The complete absence of wildlife considerations from the SGEM indicates that they are still in the service of the forestry industry rather than being in the service of our ecosystems.
Specifically, the SGEM makes no provision for modern scientific understanding of the importance of significant buffer zones along watercourses. These should be 100m. Implementing this provision alone would hugely improve connectivity for wildlife.
Furthermore, there is no mention of a singing season in the woods, meaning a complete cessation of logging and roadbuilding activities between May 15th and the end of July in order not to destroy the nests of migrating birds. Only in this way will forestry practices come into compliance with the Migratory Bird Convention Act.
Although the Lahey report does not focus on the vital role forests play in sequestering carbon, the practice of ecological forestry is compatible with the direction we all must take in addressing the twin crises of climate change and biodiversity loss. A healthy Nova Scotia forest will conservatively sequester 500 kg/ha of carbon in trees alone. Carbon-healthy soil will store as much again, if not more.
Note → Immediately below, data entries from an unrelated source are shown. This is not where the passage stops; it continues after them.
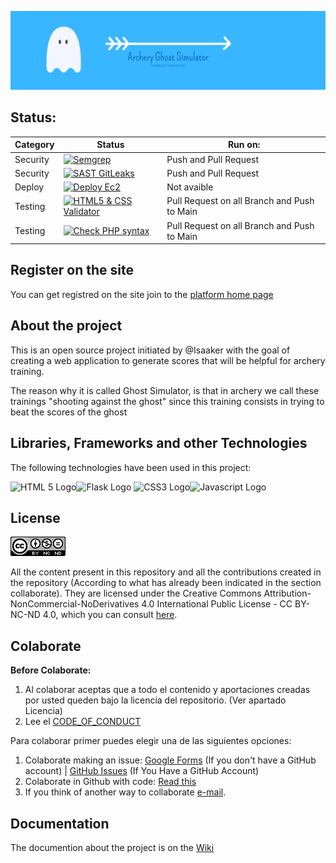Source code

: ![Ghost Simulator ES](https://github.com/Isaaker/Ghost_Simulator_ES/blob/main/images/archery.png)


## Status:

| Category | Status | Run on: |
| -- | -- | -- |
|Security|[![Semgrep](https://github.com/Isaaker/Ghost_Simulator_ES/actions/workflows/semgrep.yml/badge.svg)](https://github.com/Isaaker/Ghost_Simulator_ES/actions/workflows/semgrep.yml)| Push and Pull Request|
|Security|[![SAST GitLeaks](https://github.com/Isaaker/Ghost_Simulator_ES/actions/workflows/gitleaks.yml/badge.svg)](https://github.com/Isaaker/Ghost_Simulator_ES/actions/workflows/gitleaks.yml)|Push and Pull Request|
|Deploy|[![Deploy Ec2](https://github.com/Isaaker/Ghost_Simulator_ES/actions/workflows/putfiles2ec2.yml/badge.svg)](https://github.com/Isaaker/Ghost_Simulator_ES/actions/workflows/putfiles2ec2.yml)|Not avaible|
|Testing|[![HTML5 & CSS Validator](https://github.com/Isaaker/Ghost_Simulator_ES/actions/workflows/html_css_test.yml/badge.svg)](https://github.com/Isaaker/Ghost_Simulator_ES/actions/workflows/html_css_test.yml)|Pull Request on all Branch and Push to Main|
|Testing|[![Check PHP syntax](https://github.com/Isaaker/Ghost_Simulator_ES/actions/workflows/php_test.yml/badge.svg)](https://github.com/Isaaker/Ghost_Simulator_ES/actions/workflows/php_test.yml)|Pull Request on all Branch and Push to Main|

## Register on the site
You can get registred on the site join to the [platform home page](https://ghost.piscinadeentropia.es)


## About the project

This is an open source project initiated by @Isaaker with the goal of creating a web application to generate scores that will be helpful for archery training.

The reason why it is called Ghost Simulator, is that in archery we call these trainings "shooting against the ghost" since this training consists in trying to beat the scores of the ghost

## Libraries, Frameworks and other Technologies

The following technologies have been used in this project:

<img src="https://cdn.jsdelivr.net/gh/devicons/devicon/icons/html5/html5-original-wordmark.svg" alt="HTML 5 Logo" width=50 height=50/><img src="https://cdn.jsdelivr.net/gh/devicons/devicon/icons/flask/flask-original.svgw" alt="Flask Logo" width=50 height=50/>          <img src="https://cdn.jsdelivr.net/gh/devicons/devicon/icons/css3/css3-original-wordmark.svg" alt="CSS3 Logo" width=50 height=50/><img src="https://cdn.jsdelivr.net/gh/devicons/devicon/icons/javascript/javascript-original.svg" alt="Javascript Logo" width=50 height=50/>
          


                    

## License

![Creative Commons License Logo](https://github.com/Isaaker/Ghost_Simulator_ES/blob/main/images/Creative%20Commons.png)

All the content present in this repository and all the contributions created in the repository (According to what has already been indicated in the section collaborate). They are licensed under the Creative Commons Attribution-NonCommercial-NoDerivatives 4.0 International Public License - CC BY-NC-ND 4.0, which you can consult [here](https://github.com/Isaaker/Ghost_Simulator_ES/blob/main/LICENSE.txt).




## Colaborate

**Before Colaborate:**
1. Al colaborar aceptas que a todo el contenido y aportaciones creadas por usted queden bajo la licencia del repositorio. (Ver apartado Licencia)
2. Lee el [CODE_OF_CONDUCT](https://github.com/Isaaker/Ghost_Simulator_ES/blob/main/CODE_OF_CONDUCT.md)

Para colaborar primer puedes elegir una de las siguientes opciones:

1. Colaborate making an issue: [Google Forms](https://forms.gle/fZGYEDDGrmGxnjGT8) (If you don't have a GitHub account)  |  [GitHub Issues](https://github.com/Isaaker/Ghost_Simulator_ES/issues) (If You Have a GitHub Account)
2. Colaborate in Github with code: [Read this](https://github.com/Isaaker/Ghost_Simulator_ES/wiki/How-does-the-repository-work%3F)
5. If you think of another way to collaborate [e-mail](archery.ghost.simulator@gmail.com).

## Documentation

The documention about the project is on the [Wiki](https://github.com/Isaaker/Ghost_Simulator_ES/wiki)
Mixed age, mixed species natural forests sequester more carbon and represent more varied and therefore more resilient ecosystems than tree plantations. Forestry practices such as clearcutting, on the other hand, destroy biodiversity and release carbon from the soil in addition to removing all the trees that were previously storing carbon.
Trapdoors
There are ‘trapdoors’ concealed within the SGEM that would lead to far more intensive harvesting in the Ecological Matrix than is recommended in the Lahey report. In order to avoid these, a baseline rule should be a maximum removal of 30% by basal area in any one harvest in the Ecological Matrix. The frequency of such removals should be tied to the rate of regeneration which is approximately 1% a year in our forests. So 30 years would pass before another 30% harvest was permitted. Any exceptions to these limits would be rare special cases subject to additional review.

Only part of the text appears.